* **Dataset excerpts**

----

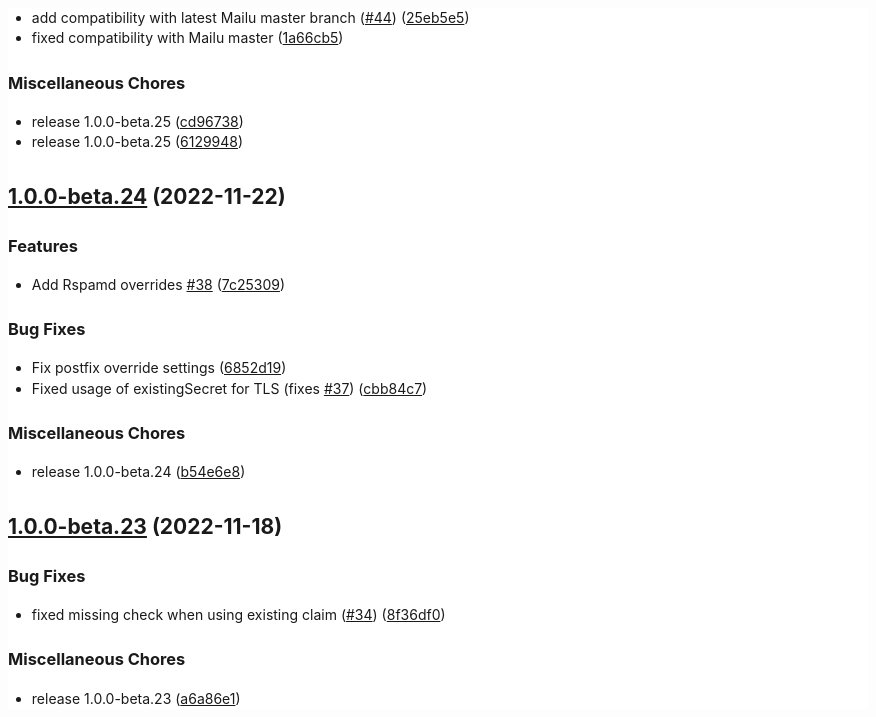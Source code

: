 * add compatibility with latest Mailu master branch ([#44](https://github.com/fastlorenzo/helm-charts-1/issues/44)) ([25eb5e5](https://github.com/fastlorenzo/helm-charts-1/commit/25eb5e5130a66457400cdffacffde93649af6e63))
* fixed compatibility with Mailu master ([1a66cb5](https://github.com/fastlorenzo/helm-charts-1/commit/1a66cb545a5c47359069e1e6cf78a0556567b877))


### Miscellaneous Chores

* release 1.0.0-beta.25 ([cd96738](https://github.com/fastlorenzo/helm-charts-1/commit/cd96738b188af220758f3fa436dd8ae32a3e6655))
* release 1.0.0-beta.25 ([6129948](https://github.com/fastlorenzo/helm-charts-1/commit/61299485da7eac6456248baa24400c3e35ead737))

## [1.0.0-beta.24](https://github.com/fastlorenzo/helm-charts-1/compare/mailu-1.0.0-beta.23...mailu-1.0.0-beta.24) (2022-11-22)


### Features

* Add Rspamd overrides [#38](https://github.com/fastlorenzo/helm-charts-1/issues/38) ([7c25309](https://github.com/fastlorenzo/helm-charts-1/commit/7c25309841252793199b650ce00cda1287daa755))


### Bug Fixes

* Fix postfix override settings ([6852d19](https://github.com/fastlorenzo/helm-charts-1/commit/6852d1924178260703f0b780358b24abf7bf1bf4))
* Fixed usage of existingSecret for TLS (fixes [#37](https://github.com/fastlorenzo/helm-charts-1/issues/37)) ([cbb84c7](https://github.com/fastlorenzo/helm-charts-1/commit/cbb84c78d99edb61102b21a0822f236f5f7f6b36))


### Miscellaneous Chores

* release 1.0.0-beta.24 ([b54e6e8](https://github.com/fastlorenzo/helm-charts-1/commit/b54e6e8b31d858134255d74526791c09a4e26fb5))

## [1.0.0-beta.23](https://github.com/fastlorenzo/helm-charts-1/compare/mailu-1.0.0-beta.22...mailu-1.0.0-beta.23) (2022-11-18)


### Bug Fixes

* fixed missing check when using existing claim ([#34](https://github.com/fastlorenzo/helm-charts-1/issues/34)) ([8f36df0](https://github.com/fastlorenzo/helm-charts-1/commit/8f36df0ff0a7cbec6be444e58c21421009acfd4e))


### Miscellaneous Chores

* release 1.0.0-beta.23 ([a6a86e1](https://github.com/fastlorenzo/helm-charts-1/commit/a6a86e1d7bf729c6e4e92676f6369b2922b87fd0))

----

All of the records above should be returned exactly, though the pictures should not.

* **Answer to the problem**
Source code

: * add compatibility with latest Mailu master branch ([#44](https://github.com/fastlorenzo/helm-charts-1/issues/44)) ([25eb5e5](https://github.com/fastlorenzo/helm-charts-1/commit/25eb5e5130a66457400cdffacffde93649af6e63))
* fixed compatibility with Mailu master ([1a66cb5](https://github.com/fastlorenzo/helm-charts-1/commit/1a66cb545a5c47359069e1e6cf78a0556567b877))


### Miscellaneous Chores

* release 1.0.0-beta.25 ([cd96738](https://github.com/fastlorenzo/helm-charts-1/commit/cd96738b188af220758f3fa436dd8ae32a3e6655))
* release 1.0.0-beta.25 ([6129948](https://github.com/fastlorenzo/helm-charts-1/commit/61299485da7eac6456248baa24400c3e35ead737))

## [1.0.0-beta.24](https://github.com/fastlorenzo/helm-charts-1/compare/mailu-1.0.0-beta.23...mailu-1.0.0-beta.24) (2022-11-22)


### Features

* Add Rspamd overrides [#38](https://github.com/fastlorenzo/helm-charts-1/issues/38) ([7c25309](https://github.com/fastlorenzo/helm-charts-1/commit/7c25309841252793199b650ce00cda1287daa755))


### Bug Fixes

* Fix postfix override settings ([6852d19](https://github.com/fastlorenzo/helm-charts-1/commit/6852d1924178260703f0b780358b24abf7bf1bf4))
* Fixed usage of existingSecret for TLS (fixes [#37](https://github.com/fastlorenzo/helm-charts-1/issues/37)) ([cbb84c7](https://github.com/fastlorenzo/helm-charts-1/commit/cbb84c78d99edb61102b21a0822f236f5f7f6b36))


### Miscellaneous Chores

* release 1.0.0-beta.24 ([b54e6e8](https://github.com/fastlorenzo/helm-charts-1/commit/b54e6e8b31d858134255d74526791c09a4e26fb5))

## [1.0.0-beta.23](https://github.com/fastlorenzo/helm-charts-1/compare/mailu-1.0.0-beta.22...mailu-1.0.0-beta.23) (2022-11-18)


### Bug Fixes

* fixed missing check when using existing claim ([#34](https://github.com/fastlorenzo/helm-charts-1/issues/34)) ([8f36df0](https://github.com/fastlorenzo/helm-charts-1/commit/8f36df0ff0a7cbec6be444e58c21421009acfd4e))


### Miscellaneous Chores

* release 1.0.0-beta.23 ([a6a86e1](https://github.com/fastlorenzo/helm-charts-1/commit/a6a86e1d7bf729c6e4e92676f6369b2922b87fd0))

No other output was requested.